Being ethical is fine, a reader writes in response to my last column, but if you have to stop and consider the ethical implications of every act, then you'll end up like the caterpillar who can't walk any more because he's thinking too much about which foot moves first.

If you remember, I was talking about Clarence Thomas' receiving more gifts -- including cash -- than any other Supreme Court Justice. A law professor trying to pooh-pooh the story claimed that we were being "over-ethicized."

The reader is wrong on one score and right on another. I don't think Thomas' defender was referring to the over-scrutiny of each and every possible act we can perform. My sense is that he thought we shouldn't be bothering to look at all at the prospect of Supreme Court justices being on the take.

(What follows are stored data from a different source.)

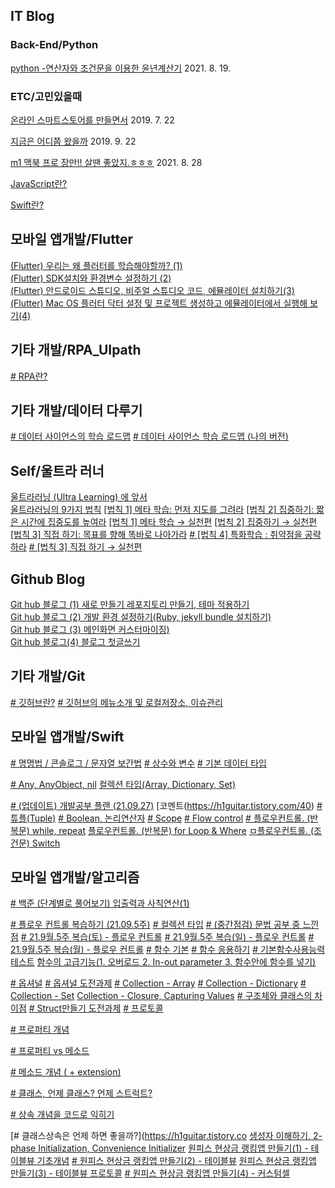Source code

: 



## IT Blog




### Back-End/Python

[python -연산자와 조건문을 이용한 윤년계산기](https://h1guitar.tistory.com/9) 2021. 8. 19.

### ETC/고민있을때
[온라인 스마트스토어를 만들면서](https://h1guitar.tistory.com/7) 2019. 7. 22

[지금은 어디쯤 왔을까](https://h1guitar.tistory.com/8) 2019. 9. 22


[m1 맥북 프로 장만!! 살땐 좋았지.ㅎㅎㅎ](https://h1guitar.tistory.com/11) 2021. 8. 28




[JavaScript란?](https://h1guitar.tistory.com/12)

[Swift란?](https://h1guitar.tistory.com/13)



## 모바일 앱개발/Flutter
[(Flutter) 우리는 왜 플러터를 학습해야할까? (1)](https://h1guitar.tistory.com/17)  
[(Flutter) SDK설치와 환경변수 설정하기 (2)](https://h1guitar.tistory.com/18)  
[(Flutter) 안드로이드 스튜디오, 비주얼 스튜디오 코드, 에뮬레이터 설치하기(3)](https://h1guitar.tistory.com/19)  
[(Flutter) Mac OS 플러터 닥터 설정 및 프로젝트 생성하고 에뮬레이터에서 실행해 보기(4)](https://h1guitar.tistory.com/20)  

## 기타 개발/RPA_UIpath
[# RPA란?](https://h1guitar.tistory.com/74)

## 기타 개발/데이터 다루기
[# 데이터 사이언스의 학습 로드맵](https://h1guitar.tistory.com/77)
[# 데이터 사이언스 학습 로드맵 (나의 버전)](https://h1guitar.tistory.com/78)

## Self/울트라 러너
[울트라러닝 (Ultra Learning) 에 앞서](https://h1guitar.tistory.com/21)  
[울트라러닝의 9가지 법칙](https://h1guitar.tistory.com/22)
[[법칙 1] 메타 학습: 먼저 지도를 그려라](https://h1guitar.tistory.com/24)
[[법칙 2] 집중하기: 짧은 시간에 집중도를 높여라](https://h1guitar.tistory.com/25)
[[법칙 1] 메타 학습 → 실천편](https://h1guitar.tistory.com/27)
[[법칙 2] 집중하기 → 실천편](https://h1guitar.tistory.com/28)
[[법칙 3] 직접 하기: 목표를 향해 똑바로 나아가라](https://h1guitar.tistory.com/29)
[# [법칙 4] 특화학습 : 취약점을 공략하라](https://h1guitar.tistory.com/35)
[# [법칙 3] 직접 하기 → 실천편](https://h1guitar.tistory.com/38)


## Github Blog
[Git hub 블로그 (1) 새로 만들기  레포지토리 만들기, 테마 적용하기](https://h1guitar.tistory.com/14)  
[Git hub 블로그 (2) 개발 환경 설정하기(Ruby, jekyll bundle 설치하기)](https://h1guitar.tistory.com/15)  
[Git hub 블로그 (3) 메인화면 커스터마이징)](https://h1guitar.tistory.com/16)    
[Git hub 블로그(4) 블로그 첫글쓰기](https://h1guitar.tistory.com/26)

## 기타 개발/Git
[# 깃허브란?](https://h1guitar.tistory.com/30)
[# 깃허브의 메뉴소개 및 로컬저장소, 이슈관리](https://h1guitar.tistory.com/31)

## 모바일 앱개발/Swift
[# 명명법 / 콘솔로그 / 문자열 보간법](https://h1guitar.tistory.com/32)
[# 상수와 변수](https://h1guitar.tistory.com/33)
[# 기본 데이터 타입](https://h1guitar.tistory.com/34)

[# Any, AnyObject, nil](https://h1guitar.tistory.com/36)
[컬렉션 타입(Array, Dictionary, Set)](https://h1guitar.tistory.com/37)

[# (업데이트) 개발공부 플랜 (21.09.27)](https://h1guitar.tistory.com/39)
[코멘트(https://h1guitar.tistory.com/40)
[# 튜플(Tuple)](https://h1guitar.tistory.com/41)
[# Boolean, 논리연산자](https://h1guitar.tistory.com/42)
[# Scope](https://h1guitar.tistory.com/43)
[# Flow control](https://h1guitar.tistory.com/44)
[# 플로우컨트롤. (반복문) while, repeat](https://h1guitar.tistory.com/45)
[플로우컨트롤. (반복문) for Loop & Where](https://h1guitar.tistory.com/46)
[ㅁ플로우컨트롤. (조건문) Switch](https://h1guitar.tistory.com/47)


## 모바일 앱개발/알고리즘
[# 백준 (단계별로 풀어보기) 입출력과 사칙연산(1)](https://h1guitar.tistory.com/48)

[# 플로우 컨트롤 복습하기 (21.09.5주)](https://h1guitar.tistory.com/49)
[# 컬렉션 타입](https://h1guitar.tistory.com/50)
[# (중간점검) 문법 공부 중 느낀 점](https://h1guitar.tistory.com/51)
[# 21.9월.5주 복습(토) - 플로우 컨트롤](https://h1guitar.tistory.com/52)
[# 21.9월.5주 복습(일) - 플로우 컨트롤](https://h1guitar.tistory.com/53)
[# 21.9월.5주 복습(월) - 플로우 컨트롤](https://h1guitar.tistory.com/54)
[# 함수 기본](https://h1guitar.tistory.com/55)
[# 함수 응용하기](https://h1guitar.tistory.com/56)
[# 기본함수사용능력 테스트](https://h1guitar.tistory.com/57)
[함수의 고급기능(1.  오버로드 2. In-out parameter 3. 함수안에 함수를 넣기)](https://h1guitar.tistory.com/58)

[# 옵셔널](https://h1guitar.tistory.com/60)
[# 옵셔널 도전과제](https://h1guitar.tistory.com/61)
[# Collection - Array](https://h1guitar.tistory.com/62)
[# Collection - Dictionary](https://h1guitar.tistory.com/63)
[# Collection - Set](https://h1guitar.tistory.com/64)
[Collection - Closure, Capturing Values](https://h1guitar.tistory.com/65)
[# 구조체와 클래스의 차이점](https://h1guitar.tistory.com/66)
[# Struct만들기 도전과제](https://h1guitar.tistory.com/67)
[# 프로토콜](https://h1guitar.tistory.com/68)

[# 프로퍼티 개념](https://h1guitar.tistory.com/69)

[# 프로퍼티 vs 메소드](https://h1guitar.tistory.com/70)

[# 메소드 개념 ( + extension)](https://h1guitar.tistory.com/71)

[# 클래스, 언제 클래스? 언제 스트럭트?](https://h1guitar.tistory.com/72)

[# 상속 개념을 코드로 익히기](https://h1guitar.tistory.com/73)



[# 클래스상속은 언제 하면 좋을까?](https://h1guitar.tistory.co
[생성자 이해하기, 2-phase Initialization, Convenience Initializer](https://h1guitar.tistory.com/76)
[원피스 현상금 랭킹앱 만들기(1) - 테이블뷰 기초개념](https://h1guitar.tistory.com/79)
[# 원피스 현상금 랭킹앱 만들기(2) - 테이블뷰](https://h1guitar.tistory.com/80)
[원피스 현상금 랭킹앱 만들기(3) - 테이블뷰 프로토콜](https://h1guitar.tistory.com/81)
[# 원피스 현상금 랭킹앱 만들기(4) - 커스텀셀](https://h1guitar.tistory.com/82)
[](https://h1guitar.tistory.com/83)
[](https://h1guitar.tistory.com/84)
[](https://h1guitar.tistory.com/85)
[](https://h1guitar.tistory.com/86)
[](https://h1guitar.tistory.com/87)
[](https://h1guitar.tistory.com/88)

[](https://h1guitar.tistory.com/89)

[](https://h1guitar.tistory.com/90)

[](https://h1guitar.tistory.com/91)

[](https://h1guitar.tistory.com/92)

[](https://h1guitar.tistory.com/93)

[](https://h1guitar.tistory.com/94)

[](https://h1guitar.tistory.com/95)

[](https://h1guitar.tistory.com/96)

[](https://h1guitar.tistory.com/97)

[](https://h1guitar.tistory.com/98)

[](https://h1guitar.tistory.com/99)

[](https://h1guitar.tistory.com/100)

[](https://h1guitar.tistory.com/101)

[](https://h1guitar.tistory.com/102)

[](https://h1guitar.tistory.com/103)

[](https://h1guitar.tistory.com/104)

[](https://h1guitar.tistory.com/105)

[](https://h1guitar.tistory.com/106)

[](https://h1guitar.tistory.com/107)

[](https://h1guitar.tistory.com/108)

[](https://h1guitar.tistory.com/109)

[](https://h1guitar.tistory.com/110)

[](https://h1guitar.tistory.com/111)

[](https://h1guitar.tistory.com/112)

[](https://h1guitar.tistory.com/113)

[](https://h1guitar.tistory.com/114)

[](https://h1guitar.tistory.com/115)

[](https://h1guitar.tistory.com/116)

[](https://h1guitar.tistory.com/117)

[](https://h1guitar.tistory.com/118)

[](https://h1guitar.tistory.com/119)

[](https://h1guitar.tistory.com/120)

[](https://h1guitar.tistory.com/121)

[](https://h1guitar.tistory.com/122)

[](https://h1guitar.tistory.com/123)

[](https://h1guitar.tistory.com/124)

[](https://h1guitar.tistory.com/125)

[](https://h1guitar.tistory.com/126)

[](https://h1guitar.tistory.com/127)

[](https://h1guitar.tistory.com/128)

[](https://h1guitar.tistory.com/129)

[](https://h1guitar.tistory.com/130)

[](https://h1guitar.tistory.com/131)

[](https://h1guitar.tistory.com/132)

[](https://h1guitar.tistory.com/133)

[](https://h1guitar.tistory.com/134)

[](https://h1guitar.tistory.com/135)

[](https://h1guitar.tistory.com/136)

[](https://h1guitar.tistory.com/137)

[](https://h1guitar.tistory.com/138)

[](https://h1guitar.tistory.com/139)

[](https://h1guitar.tistory.com/140)

[](https://h1guitar.tistory.com/141)

[](https://h1guitar.tistory.com/142)

[](https://h1guitar.tistory.com/143)

[](https://h1guitar.tistory.com/144)

[](https://h1guitar.tistory.com/145)

[](https://h1guitar.tistory.com/146)

[](https://h1guitar.tistory.com/147)

[](https://h1guitar.tistory.com/148)

[](https://h1guitar.tistory.com/149)

[](https://h1guitar.tistory.com/150)

[](https://h1guitar.tistory.com/151)

[](https://h1guitar.tistory.com/152)

[](https://h1guitar.tistory.com/153)

[](https://h1guitar.tistory.com/154)

[](https://h1guitar.tistory.com/155)

[](https://h1guitar.tistory.com/156)

[](https://h1guitar.tistory.com/157)

[](https://h1guitar.tistory.com/158)

[](https://h1guitar.tistory.com/159)

[](https://h1guitar.tistory.com/160)

[](https://h1guitar.tistory.com/161)

[](https://h1guitar.tistory.com/162)

[](https://h1guitar.tistory.com/163)

[](https://h1guitar.tistory.com/164)

[](https://h1guitar.tistory.com/165)

[](https://h1guitar.tistory.com/166)

[](https://h1guitar.tistory.com/167)

[](https://h1guitar.tistory.com/168)

[](https://h1guitar.tistory.com/169)

[](https://h1guitar.tistory.com/170)

[](https://h1guitar.tistory.com/171)

[](https://h1guitar.tistory.com/172)

[](https://h1guitar.tistory.com/173)

[](https://h1guitar.tistory.com/174)

[](https://h1guitar.tistory.com/175)

[](https://h1guitar.tistory.com/176)

[](https://h1guitar.tistory.com/177)

[](https://h1guitar.tistory.com/178)

[](https://h1guitar.tistory.com/179)

[](https://h1guitar.tistory.com/180)

[](https://h1guitar.tistory.com/181)

[](https://h1guitar.tistory.com/182)

[](https://h1guitar.tistory.com/183)

[](https://h1guitar.tistory.com/184)

[](https://h1guitar.tistory.com/185)

[](https://h1guitar.tistory.com/186)

[](https://h1guitar.tistory.com/187)

[](https://h1guitar.tistory.com/188)

[](https://h1guitar.tistory.com/189)

[](https://h1guitar.tistory.com/190)

[](https://h1guitar.tistory.com/191)

[](https://h1guitar.tistory.com/192)

[](https://h1guitar.tistory.com/193)

[](https://h1guitar.tistory.com/194)

[](https://h1guitar.tistory.com/195)

[](https://h1guitar.tistory.com/196)

[](https://h1guitar.tistory.com/197)

[](https://h1guitar.tistory.com/198)

[](https://h1guitar.tistory.com/199)

[](https://h1guitar.tistory.com/200)

[](https://h1guitar.tistory.com/201)

[](https://h1guitar.tistory.com/202)

[](https://h1guitar.tistory.com/203)

[](https://h1guitar.tistory.com/204)

[](https://h1guitar.tistory.com/205)

[](https://h1guitar.tistory.com/206)

[](https://h1guitar.tistory.com/207)

[](https://h1guitar.tistory.com/208)

[](https://h1guitar.tistory.com/209)

[](https://h1guitar.tistory.com/210)

[](https://h1guitar.tistory.com/211)

[](https://h1guitar.tistory.com/212)

[](https://h1guitar.tistory.com/213)

[](https://h1guitar.tistory.com/214)

[](https://h1guitar.tistory.com/215)

[](https://h1guitar.tistory.com/216)

[](https://h1guitar.tistory.com/217)

[](https://h1guitar.tistory.com/218)

[](https://h1guitar.tistory.com/219)

[](https://h1guitar.tistory.com/220)

[](https://h1guitar.tistory.com/221)

[](https://h1guitar.tistory.com/222)

[](https://h1guitar.tistory.com/223)

[](https://h1guitar.tistory.com/224)

[](https://h1guitar.tistory.com/225)

[](https://h1guitar.tistory.com/226)

[](https://h1guitar.tistory.com/227)

[](https://h1guitar.tistory.com/228)

[](https://h1guitar.tistory.com/229)

[](https://h1guitar.tistory.com/230)

[](https://h1guitar.tistory.com/231)

[](https://h1guitar.tistory.com/232)

[](https://h1guitar.tistory.com/233)

[](https://h1guitar.tistory.com/234)

[](https://h1guitar.tistory.com/235)

[](https://h1guitar.tistory.com/236)

[](https://h1guitar.tistory.com/237)

[](https://h1guitar.tistory.com/238)

[](https://h1guitar.tistory.com/239)

[](https://h1guitar.tistory.com/240)

[](https://h1guitar.tistory.com/241)

[](https://h1guitar.tistory.com/242)

[](https://h1guitar.tistory.com/243)

[](https://h1guitar.tistory.com/244)

[](https://h1guitar.tistory.com/245)

[](https://h1guitar.tistory.com/246)

[](https://h1guitar.tistory.com/247)

[](https://h1guitar.tistory.com/248)

[](https://h1guitar.tistory.com/249)

[](https://h1guitar.tistory.com/250)

[](https://h1guitar.tistory.com/251)

[](https://h1guitar.tistory.com/252)

[](https://h1guitar.tistory.com/253)

[](https://h1guitar.tistory.com/254)

[](https://h1guitar.tistory.com/255)

[](https://h1guitar.tistory.com/256)

[](https://h1guitar.tistory.com/257)

[](https://h1guitar.tistory.com/258)

[](https://h1guitar.tistory.com/259)

[](https://h1guitar.tistory.com/260)

[](https://h1guitar.tistory.com/261)

[](https://h1guitar.tistory.com/262)

[](https://h1guitar.tistory.com/263)

[](https://h1guitar.tistory.com/264)

[](https://h1guitar.tistory.com/265)

[](https://h1guitar.tistory.com/266)

[](https://h1guitar.tistory.com/267)

[](https://h1guitar.tistory.com/268)

[](https://h1guitar.tistory.com/269)

[](https://h1guitar.tistory.com/270)

[](https://h1guitar.tistory.com/271)

[](https://h1guitar.tistory.com/272)

[](https://h1guitar.tistory.com/273)

[](https://h1guitar.tistory.com/274)

[](https://h1guitar.tistory.com/275)

[](https://h1guitar.tistory.com/276)

[](https://h1guitar.tistory.com/277)

[](https://h1guitar.tistory.com/278)

[](https://h1guitar.tistory.com/279)

[](https://h1guitar.tistory.com/280)

[](https://h1guitar.tistory.com/281)

[](https://h1guitar.tistory.com/282)

[](https://h1guitar.tistory.com/283)

[](https://h1guitar.tistory.com/284)

[](https://h1guitar.tistory.com/285)

[](https://h1guitar.tistory.com/286)

[](https://h1guitar.tistory.com/287)

[](https://h1guitar.tistory.com/288)

[](https://h1guitar.tistory.com/289)

[](https://h1guitar.tistory.com/290)

[](https://h1guitar.tistory.com/291)

[](https://h1guitar.tistory.com/292)

[](https://h1guitar.tistory.com/293)

[](https://h1guitar.tistory.com/294)

[](https://h1guitar.tistory.com/295)

[](https://h1guitar.tistory.com/296)

[](https://h1guitar.tistory.com/297)

[](https://h1guitar.tistory.com/298)

[](https://h1guitar.tistory.com/299)

[](https://h1guitar.tistory.com/300)

[](https://h1guitar.tistory.com/301)

[](https://h1guitar.tistory.com/302)

[](https://h1guitar.tistory.com/303)

[](https://h1guitar.tistory.com/304)

[](https://h1guitar.tistory.com/305)

[](https://h1guitar.tistory.com/306)

[](https://h1guitar.tistory.com/307)

[](https://h1guitar.tistory.com/308)

[](https://h1guitar.tistory.com/309)

[](https://h1guitar.tistory.com/310)

[](https://h1guitar.tistory.com/311)

[](https://h1guitar.tistory.com/312)

[](https://h1guitar.tistory.com/313)

[](https://h1guitar.tistory.com/314)

[](https://h1guitar.tistory.com/315)

[](https://h1guitar.tistory.com/316)

[](https://h1guitar.tistory.com/317)

[](https://h1guitar.tistory.com/318)

[](https://h1guitar.tistory.com/319)

[](https://h1guitar.tistory.com/320)

[](https://h1guitar.tistory.com/321)

[](https://h1guitar.tistory.com/322)

[](https://h1guitar.tistory.com/323)

[](https://h1guitar.tistory.com/324)

[](https://h1guitar.tistory.com/325)

[](https://h1guitar.tistory.com/326)

[](https://h1guitar.tistory.com/327)

[](https://h1guitar.tistory.com/328)

[](https://h1guitar.tistory.com/329)

[](https://h1guitar.tistory.com/330)

[](https://h1guitar.tistory.com/331)

[](https://h1guitar.tistory.com/332)

[](https://h1guitar.tistory.com/333)

[](https://h1guitar.tistory.com/334)

[](https://h1guitar.tistory.com/335)

[](https://h1guitar.tistory.com/336)

[](https://h1guitar.tistory.com/337)

[](https://h1guitar.tistory.com/338)

[](https://h1guitar.tistory.com/339)

[](https://h1guitar.tistory.com/340)

[](https://h1guitar.tistory.com/341)

[](https://h1guitar.tistory.com/342)

[](https://h1guitar.tistory.com/343)

[](https://h1guitar.tistory.com/344)

[](https://h1guitar.tistory.com/345)

[](https://h1guitar.tistory.com/346)

[](https://h1guitar.tistory.com/347)

[](https://h1guitar.tistory.com/348)

[](https://h1guitar.tistory.com/349)

[](https://h1guitar.tistory.com/350)

[](https://h1guitar.tistory.com/351)

[](https://h1guitar.tistory.com/352)

[](https://h1guitar.tistory.com/353)

[](https://h1guitar.tistory.com/354)

[](https://h1guitar.tistory.com/355)

[](https://h1guitar.tistory.com/356)

[](https://h1guitar.tistory.com/357)

[](https://h1guitar.tistory.com/358)

[](https://h1guitar.tistory.com/359)

[](https://h1guitar.tistory.com/360)

[](https://h1guitar.tistory.com/361)

[](https://h1guitar.tistory.com/362)

[](https://h1guitar.tistory.com/363)

[](https://h1guitar.tistory.com/364)

[](https://h1guitar.tistory.com/365)

[](https://h1guitar.tistory.com/366)

[](https://h1guitar.tistory.com/367)

[](https://h1guitar.tistory.com/368)

[](https://h1guitar.tistory.com/369)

But let's suppose he was, like the reader, talking about the paralyzing scrutiny of each and every act we consider. That would, as the reader suggests, reduce us to standing still and scratching our heads, trying to decide where to go next.

It's an affliction that would affect only those people who place themselves in the Utilitarian -- or consequentialist -- mindset. For those who haven't been paying attention, consequentialists (a term that includes Utilitarians) think that only those actions are right that bring about the greatest amount of good over evil. Or, in more populist terms, believe that "the end justifies the means."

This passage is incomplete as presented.